Cyrus Home Page: http://www.cyrusimap.org/
List Archives/Info: http://lists.andrew.cmu.edu/pipermail/info-cyrus/
To Unsubscribe:
https://lists.andrew.cmu.edu/mailman/listinfo/info-cyrus


Re: lmtpd triggering a delivery.db checkpointing (Cyrus 2.3.16)
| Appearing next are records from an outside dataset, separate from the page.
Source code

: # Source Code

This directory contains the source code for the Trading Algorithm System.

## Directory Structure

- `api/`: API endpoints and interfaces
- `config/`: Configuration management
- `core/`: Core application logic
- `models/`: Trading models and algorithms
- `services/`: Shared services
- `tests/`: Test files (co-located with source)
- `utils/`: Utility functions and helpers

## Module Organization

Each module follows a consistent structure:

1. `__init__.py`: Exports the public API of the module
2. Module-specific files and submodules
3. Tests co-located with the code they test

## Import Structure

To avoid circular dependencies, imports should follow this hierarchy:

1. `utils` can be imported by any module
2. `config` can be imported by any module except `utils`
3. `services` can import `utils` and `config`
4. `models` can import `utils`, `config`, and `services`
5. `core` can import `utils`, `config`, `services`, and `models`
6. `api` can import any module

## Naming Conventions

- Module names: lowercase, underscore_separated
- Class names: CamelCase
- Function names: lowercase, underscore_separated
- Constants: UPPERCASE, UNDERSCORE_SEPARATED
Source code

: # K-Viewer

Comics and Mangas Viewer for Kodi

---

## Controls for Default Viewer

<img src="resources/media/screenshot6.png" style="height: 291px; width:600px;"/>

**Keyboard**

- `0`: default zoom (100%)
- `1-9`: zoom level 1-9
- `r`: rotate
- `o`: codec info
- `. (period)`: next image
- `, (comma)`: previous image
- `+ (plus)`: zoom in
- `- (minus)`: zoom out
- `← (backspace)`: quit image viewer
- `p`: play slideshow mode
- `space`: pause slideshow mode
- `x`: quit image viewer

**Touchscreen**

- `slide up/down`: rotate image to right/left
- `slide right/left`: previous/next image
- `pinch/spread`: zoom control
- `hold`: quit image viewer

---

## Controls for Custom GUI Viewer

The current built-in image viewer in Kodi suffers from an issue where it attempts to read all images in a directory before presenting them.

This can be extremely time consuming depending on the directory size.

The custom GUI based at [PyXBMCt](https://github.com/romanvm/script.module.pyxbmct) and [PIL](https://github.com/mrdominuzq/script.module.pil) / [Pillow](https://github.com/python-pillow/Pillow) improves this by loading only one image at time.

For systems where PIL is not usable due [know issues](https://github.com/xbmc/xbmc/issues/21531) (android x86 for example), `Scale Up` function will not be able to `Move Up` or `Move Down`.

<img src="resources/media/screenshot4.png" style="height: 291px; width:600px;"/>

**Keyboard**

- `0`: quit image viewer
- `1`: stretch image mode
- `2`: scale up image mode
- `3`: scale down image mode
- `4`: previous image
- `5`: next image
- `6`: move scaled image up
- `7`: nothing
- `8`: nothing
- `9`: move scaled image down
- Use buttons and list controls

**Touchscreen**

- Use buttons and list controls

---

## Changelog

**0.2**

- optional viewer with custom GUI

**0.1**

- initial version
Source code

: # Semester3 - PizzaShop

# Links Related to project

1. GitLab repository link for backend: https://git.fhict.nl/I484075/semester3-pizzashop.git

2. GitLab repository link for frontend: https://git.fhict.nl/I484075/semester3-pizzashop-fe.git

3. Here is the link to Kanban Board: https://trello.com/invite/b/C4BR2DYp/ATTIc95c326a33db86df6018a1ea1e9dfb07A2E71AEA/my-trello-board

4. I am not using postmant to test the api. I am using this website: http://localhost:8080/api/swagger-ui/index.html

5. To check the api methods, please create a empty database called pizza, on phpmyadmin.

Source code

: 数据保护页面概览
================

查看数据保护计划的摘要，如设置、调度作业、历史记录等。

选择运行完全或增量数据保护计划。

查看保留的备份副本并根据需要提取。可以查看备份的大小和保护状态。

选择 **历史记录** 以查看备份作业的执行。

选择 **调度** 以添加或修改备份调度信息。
2016-05-17 Thread Bron Gondwana via Info-cyrus
On Tue, May 17, 2016, at 22:51, Eric Luyten via Info-cyrus wrote:
> On Tue, May 17, 2016 11:45 am, Simon Matter wrote:
> >> Hi,
> >>
> >>
> >>
> >> Several times a month our server freezes up on deliveries and the system
> >> load average shoots up into the hundreds. Things quickly return to normal
> >> between one and two minutes later but this has always puzzled me.
> >>
> >> Today I was watching the system from up close when it happened.
> >>
> >>
> >>
> >> May 17 10:59:14  lmtp[24980]: skiplist: checkpointed
> >> /ssd/cyrs/imap/deliver.db (223062 records, 25295200 bytes) in 119 seconds
> >>
> >>
> >>
> >>
> >> I took a quick dive into the code but could not find where and when lmtpd
> >> is supposed to trigger a delivery.db checkpointing action.
> >
> > Isn't it controlled by 'checkpointcmd="ctl_cyrusdb -c" period=30' in
> > cyrus.conf?
> 
> 
> Okay, I think I found the code in   lib/cyrusdb_skiplist.c
> 
> We do indeed have the (default) 'checkpoint  cmd="ctl_cyrusdb -c" period=30'
> entry in cyrus.conf, 30 referring to the number of minutes between 
> invocations.
> 
> We prune deliver.db every night at 00:55 with -E 1
> 
> 
> So I guess the phenomenon I witnessed this morning correlates with server
> business in the area of deliveries.
> A Cyrus Wiki page hints at reducing the number of minutes down from 30.
> 
> "The most common one is that you need to checkpoint the cyrusdb more often.
>  This can be done with a simple ctl_cyrusdb -c If you do this very often,
>  the amount of log that needs to be recovered will be significantly shorter.
>  We recommend doing this at least once every half hour, and more often on
>  busy sites. "
> (http://cyrusimap.web.cmu.edu/mediawiki/index.php/FAQ)

Urgh: 2.3.x.

Sadly, that's not really hooked up nicely and the terminology is really muddy.
Skiplist databases will rewrite themselves as a more compact version when they
reach a certain ratio of ADD records to INORDER records.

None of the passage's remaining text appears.